Renwick Smallpox Hospital
Nicky, Clay and I loaded up the Taurus for the second day in a row and proceeded to investigate a place none of us had been before. This weekend was someone new, seeing as how yesterday we visited the two swimming holes in Oakland and Paramus, and now we ventured off to Queens, NYC.
First, let me get this out there: New Yorkers drive like assholes.
Now that that’s outta the way, back to Renwick.

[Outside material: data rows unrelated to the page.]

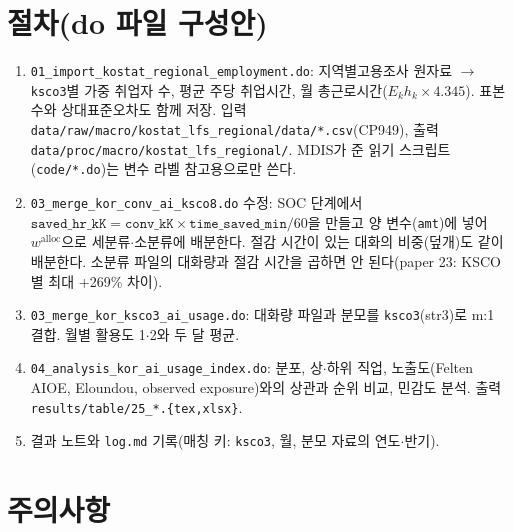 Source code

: \documentclass[11pt]{article}
\begin{document}
\section{절차(do 파일 구성안)}

\begin{enumerate}[leftmargin=*]
  \item \texttt{01\_import\_kostat\_regional\_employment.do}: 지역별고용조사 원자료 $\to$ \texttt{ksco3}별 가중 취업자 수, 평균 주당 취업시간, 월 총근로시간($E_k h_k \times 4.345$). 표본 수와 상대표준오차도 함께 저장. 입력 \texttt{data/raw/macro/kostat\_lfs\_regional/data/*.csv}(CP949), 출력 \texttt{data/proc/macro/kostat\_lfs\_regional/}. MDIS가 준 읽기 스크립트(\texttt{code/*.do})는 변수 라벨 참고용으로만 쓴다.
  \item \texttt{03\_merge\_kor\_conv\_ai\_ksco8.do} 수정: SOC 단계에서 $\texttt{saved\_hr\_kK} = \texttt{conv\_kK} \times \texttt{time\_saved\_min}/60$을 만들고 양 변수(\texttt{amt})에 넣어 $w^{\text{alloc}}$으로 세분류$\cdot$소분류에 배분한다. 절감 시간이 있는 대화의 비중(덮개)도 같이 배분한다. 소분류 파일의 대화량과 절감 시간을 곱하면 안 된다(paper 23: KSCO별 최대 +269\% 차이).
  \item \texttt{03\_merge\_kor\_ksco3\_ai\_usage.do}: 대화량 파일과 분모를 \texttt{ksco3}(str3)로 m:1 결합. 월별 활용도 1$\cdot$2와 두 달 평균.
  \item \texttt{04\_analysis\_kor\_ai\_usage\_index.do}: 분포, 상$\cdot$하위 직업, 노출도(Felten AIOE, Eloundou, observed exposure)와의 상관과 순위 비교, 민감도 분석. 출력 \texttt{results/table/25\_*.\{tex,xlsx\}}.
  \item 결과 노트와 \texttt{log.md} 기록(매칭 키: \texttt{ksco3}, 월, 분모 자료의 연도$\cdot$반기).
\end{enumerate}

\section{주의사항}\label{sec:caution}
\end{document}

Renwick Smallpox Hospital was opened in 1856 as a place to treat people stricken with… guess what? Smallpox! Designed by James Renwick Jr. the same guy who did St. Patrick’s Cathedral, and was built by prisoners who were serving time at Blackwell Island Penitentiary, which used to be a little ways up the little strip that is now called Roosevelt Island.
The Island sits in the middle of the East River, smack dab between Queens and Manhatten, offering great views of both boroughs and the back of the UN building. Also, a little south of Roosevelt Island, resides a little rocky outcropping called U Thant Island, to which Wikipedia says: “U Thant Island (officially Belmont Island) is a tiny 100 x 200 foot artificial island in New York City's East River, just south of Roosevelt Island. It lies across from United Nations headquarters at 42nd Street, and is legally considered part of the Borough of Manhattan and New York County. The islet is currently protected as a sanctuary for migrating birds, including a small colony of Double-crested Cormorant, and access is prohibited to the public.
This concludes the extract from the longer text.